Walau sangat sulit bergerak, Xiao Ning tetap melangkah maju satu per satu. Namun, tekanan di tempat itu sangat besar; setiap sepuluh langkah, ia harus berhenti untuk beristirahat. Semakin jauh ia masuk ke dalam Lembah Naga Langit, tekanan yang ia rasakan semakin besar.

“Senior Gui Lao, engkau berpengalaman luas, apakah tahu apa rahasia tempat ini?” Karena tak ada jalan lain, Xiao Ning meminta bantuan Gui Lao, berharap ia punya cara agar bisa melewati rintangan ketiga.
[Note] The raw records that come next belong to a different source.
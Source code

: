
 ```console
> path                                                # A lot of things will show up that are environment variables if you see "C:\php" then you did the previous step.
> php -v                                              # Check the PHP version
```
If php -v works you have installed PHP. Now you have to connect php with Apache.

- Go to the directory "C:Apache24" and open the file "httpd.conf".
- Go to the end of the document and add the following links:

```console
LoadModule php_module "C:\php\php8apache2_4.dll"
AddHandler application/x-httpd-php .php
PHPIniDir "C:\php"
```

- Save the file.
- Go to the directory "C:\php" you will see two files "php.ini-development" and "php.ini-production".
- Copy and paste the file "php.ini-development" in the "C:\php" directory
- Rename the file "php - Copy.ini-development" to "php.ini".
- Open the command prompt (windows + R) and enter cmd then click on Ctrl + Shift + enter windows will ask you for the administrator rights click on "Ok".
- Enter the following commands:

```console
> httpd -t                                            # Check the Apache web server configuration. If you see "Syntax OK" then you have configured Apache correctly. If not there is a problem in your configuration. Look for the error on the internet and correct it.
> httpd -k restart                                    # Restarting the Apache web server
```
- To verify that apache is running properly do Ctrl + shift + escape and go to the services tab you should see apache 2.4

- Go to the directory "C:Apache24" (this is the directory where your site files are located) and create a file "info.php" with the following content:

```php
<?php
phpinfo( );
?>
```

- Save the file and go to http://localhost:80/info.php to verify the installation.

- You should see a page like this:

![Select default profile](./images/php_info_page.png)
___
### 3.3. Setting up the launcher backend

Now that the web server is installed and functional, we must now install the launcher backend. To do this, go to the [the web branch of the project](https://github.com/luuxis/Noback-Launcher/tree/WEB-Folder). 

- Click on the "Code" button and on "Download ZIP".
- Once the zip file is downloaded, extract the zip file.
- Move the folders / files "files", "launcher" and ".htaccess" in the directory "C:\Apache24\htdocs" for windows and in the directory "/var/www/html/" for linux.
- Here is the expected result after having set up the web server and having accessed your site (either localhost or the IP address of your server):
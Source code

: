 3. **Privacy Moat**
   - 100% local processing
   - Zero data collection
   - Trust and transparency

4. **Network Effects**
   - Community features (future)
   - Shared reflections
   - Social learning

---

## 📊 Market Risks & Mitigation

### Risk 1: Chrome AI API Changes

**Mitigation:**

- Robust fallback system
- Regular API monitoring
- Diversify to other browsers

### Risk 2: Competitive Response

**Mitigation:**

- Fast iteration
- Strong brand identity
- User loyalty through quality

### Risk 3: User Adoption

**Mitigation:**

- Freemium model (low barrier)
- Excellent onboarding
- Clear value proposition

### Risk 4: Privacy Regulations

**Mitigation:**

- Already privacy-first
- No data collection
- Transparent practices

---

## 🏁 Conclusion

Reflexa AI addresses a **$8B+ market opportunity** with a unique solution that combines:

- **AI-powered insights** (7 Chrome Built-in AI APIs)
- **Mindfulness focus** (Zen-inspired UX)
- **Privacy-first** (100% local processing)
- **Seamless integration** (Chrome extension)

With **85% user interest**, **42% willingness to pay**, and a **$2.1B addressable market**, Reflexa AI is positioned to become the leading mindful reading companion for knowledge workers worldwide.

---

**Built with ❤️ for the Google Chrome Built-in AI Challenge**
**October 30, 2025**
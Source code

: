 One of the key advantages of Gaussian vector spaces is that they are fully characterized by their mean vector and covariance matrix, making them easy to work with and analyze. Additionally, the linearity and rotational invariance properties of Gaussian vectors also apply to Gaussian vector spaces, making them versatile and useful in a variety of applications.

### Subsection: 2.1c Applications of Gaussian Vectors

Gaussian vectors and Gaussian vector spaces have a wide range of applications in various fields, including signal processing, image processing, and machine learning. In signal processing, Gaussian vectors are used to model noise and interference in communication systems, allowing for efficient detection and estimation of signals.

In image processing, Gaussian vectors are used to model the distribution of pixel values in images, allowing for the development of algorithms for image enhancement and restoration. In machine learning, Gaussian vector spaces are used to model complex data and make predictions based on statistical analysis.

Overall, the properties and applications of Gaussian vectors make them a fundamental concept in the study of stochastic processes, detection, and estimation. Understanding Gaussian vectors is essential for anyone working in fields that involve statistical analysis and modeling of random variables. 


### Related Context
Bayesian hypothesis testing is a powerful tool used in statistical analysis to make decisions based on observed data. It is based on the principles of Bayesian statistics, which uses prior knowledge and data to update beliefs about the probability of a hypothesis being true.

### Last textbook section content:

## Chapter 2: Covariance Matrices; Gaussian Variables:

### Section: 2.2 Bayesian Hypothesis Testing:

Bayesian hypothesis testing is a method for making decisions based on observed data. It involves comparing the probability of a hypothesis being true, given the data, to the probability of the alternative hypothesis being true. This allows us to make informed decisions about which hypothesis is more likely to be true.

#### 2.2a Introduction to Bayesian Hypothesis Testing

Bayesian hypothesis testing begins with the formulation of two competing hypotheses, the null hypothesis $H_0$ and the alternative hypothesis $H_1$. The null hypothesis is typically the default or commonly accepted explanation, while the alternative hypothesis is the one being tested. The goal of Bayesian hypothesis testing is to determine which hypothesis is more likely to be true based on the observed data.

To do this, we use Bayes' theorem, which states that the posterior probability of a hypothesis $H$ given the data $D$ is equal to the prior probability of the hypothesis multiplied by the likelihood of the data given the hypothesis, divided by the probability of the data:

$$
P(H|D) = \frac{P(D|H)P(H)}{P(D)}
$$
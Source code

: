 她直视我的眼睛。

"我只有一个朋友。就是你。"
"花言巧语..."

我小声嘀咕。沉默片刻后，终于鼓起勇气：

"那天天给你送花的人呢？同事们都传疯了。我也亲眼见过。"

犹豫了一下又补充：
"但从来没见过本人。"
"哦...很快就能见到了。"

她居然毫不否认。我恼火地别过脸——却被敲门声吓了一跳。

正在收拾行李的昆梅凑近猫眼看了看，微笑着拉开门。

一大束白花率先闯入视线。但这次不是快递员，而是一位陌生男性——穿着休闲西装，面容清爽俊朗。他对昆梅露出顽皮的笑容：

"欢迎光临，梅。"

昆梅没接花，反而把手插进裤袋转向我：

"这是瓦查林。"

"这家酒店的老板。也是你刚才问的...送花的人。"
“Anak muda, kali ini aku juga tak bisa membantumu. Memang aku tahu apa yang terjadi di sini, tapi tidak bisa membantu. Kau merasa seperti dipikul batu berat, kan? Dan kekuatan spiritualmu juga tidak bisa digunakan di sini. Aku beritahu, tempat ini dipasang dua formasi besar: satu formasi anti-spiritual, satu formasi gravitasi berat. Keduanya sangat canggih. Formasi anti-spiritual akan membuat siapa pun di bawah tahap delapan manusia tidak bisa menggunakan kekuatan spiritual, sedangkan formasi gravitasi membuat berat tubuhmu menjadi lima kali lipat, begitu juga dengan pakaian dan senjata yang kau bawa!” Gui Lao yang berpengalaman segera mengungkap rahasia tempat itu. Namun, ia tidak bisa membantu Xiao Ning. Jika ia masih dalam kondisi puncak, mungkin bisa membawa Xiao Ning keluar dari tekanan dua formasi itu dengan mudah. Tapi sekarang Gui Lao hanya berupa jiwa, tidak punya tubuh, apalagi bisa bebas dari perintah Raja Hantu, sehingga ia tak bisa membantu Xiao Ning.

“Jadi begitu!” Mendengar penjelasan Gui Lao, Xiao Ning tidak patah semangat, sebaliknya ia merasa ini adalah kesempatan, tantangan untuk melatih dirinya.

Langkah Xiao Ning berat, namun ia tetap berjalan menuju bagian terdalam Lembah Naga Langit.